Lombardi predicted that states such as California, which have high labor rates and high bilingual populations, would be the first to embrace the self-serve ordering machines.
However, Wayne Burke, vice president of operations for Glendale-based Cimm’s Inc., a Burger King franchisee with 52 restaurants in Los Angeles and Houston, said the decision to test EMN8’s kiosks in five of its Los Angeles locations was not based on trying to cut labor costs.
“We strive to be the best from an operations standpoint, and we didn’t go into this looking at reducing payroll,” Burke said. “We wanted to be out in front with quality technology.”
After four months of testing, he said it’s too early to know whether the machines will be keepers.
Yet, he has noticed two positive changes: the check amounts rung up on the kiosks are 10 percent higher, on average, than transactions at the counter and the machines make it easier to deploy help to the back of the house during rush periods.
Because the machines never fail to “up sell” by suggesting fries or dessert, “customers are more apt to add on at the kiosk than at the counter,” he said.
Kathleen Finn, a spokeswoman for Jack in the Box, acknowledged that the chain, which counts 2,000 restaurants nationwide, was testing the devices, but the company has not announced what criteria will be used to determine their use systemwide.
Meanwhile, EMN8 has at least two serious competitors in the self-serve kiosk arena, Pro-Tech Solutions Inc. of Suwanee, Ga., and NCR Corp. of Dayton, Ohio.
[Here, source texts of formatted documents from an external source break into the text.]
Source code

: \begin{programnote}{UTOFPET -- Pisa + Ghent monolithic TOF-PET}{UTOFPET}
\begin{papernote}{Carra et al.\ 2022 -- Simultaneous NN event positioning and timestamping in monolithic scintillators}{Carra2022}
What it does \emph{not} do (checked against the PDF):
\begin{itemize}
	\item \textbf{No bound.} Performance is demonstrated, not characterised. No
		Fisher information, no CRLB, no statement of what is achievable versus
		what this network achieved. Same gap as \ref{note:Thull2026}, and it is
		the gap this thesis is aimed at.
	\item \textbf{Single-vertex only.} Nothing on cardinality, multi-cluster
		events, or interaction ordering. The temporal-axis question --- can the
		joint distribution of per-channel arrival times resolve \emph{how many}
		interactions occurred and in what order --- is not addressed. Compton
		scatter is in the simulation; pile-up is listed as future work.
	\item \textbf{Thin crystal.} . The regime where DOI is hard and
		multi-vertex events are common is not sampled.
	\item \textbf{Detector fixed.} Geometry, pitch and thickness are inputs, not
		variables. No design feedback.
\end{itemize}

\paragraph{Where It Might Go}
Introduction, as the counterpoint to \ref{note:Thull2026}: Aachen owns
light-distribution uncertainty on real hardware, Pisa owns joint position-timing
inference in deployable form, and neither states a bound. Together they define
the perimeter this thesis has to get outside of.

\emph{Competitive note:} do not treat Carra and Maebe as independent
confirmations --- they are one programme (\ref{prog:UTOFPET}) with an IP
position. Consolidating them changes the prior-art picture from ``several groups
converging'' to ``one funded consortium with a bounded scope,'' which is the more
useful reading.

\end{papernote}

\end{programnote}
How many devices are in use nationwide is unknown. Analysts say most manufacturers keep their figures close to the vest.
Robert Kramer, a spokesman in the Atlanta offices of NCR, declined to give specifics, but said that the corporation, a leader in the manufacture of cash registers, has “only a handful” of self-serve kiosks in restaurants at this time, but it is pursuing contracts for more. Pro-Tech did return a call seeking comment.
EMN8 does not disclose revenue figures or prices for its machines, but Monahan said that the total cost, including hardware and software, amounts to “less than $1 an hour” for a customer.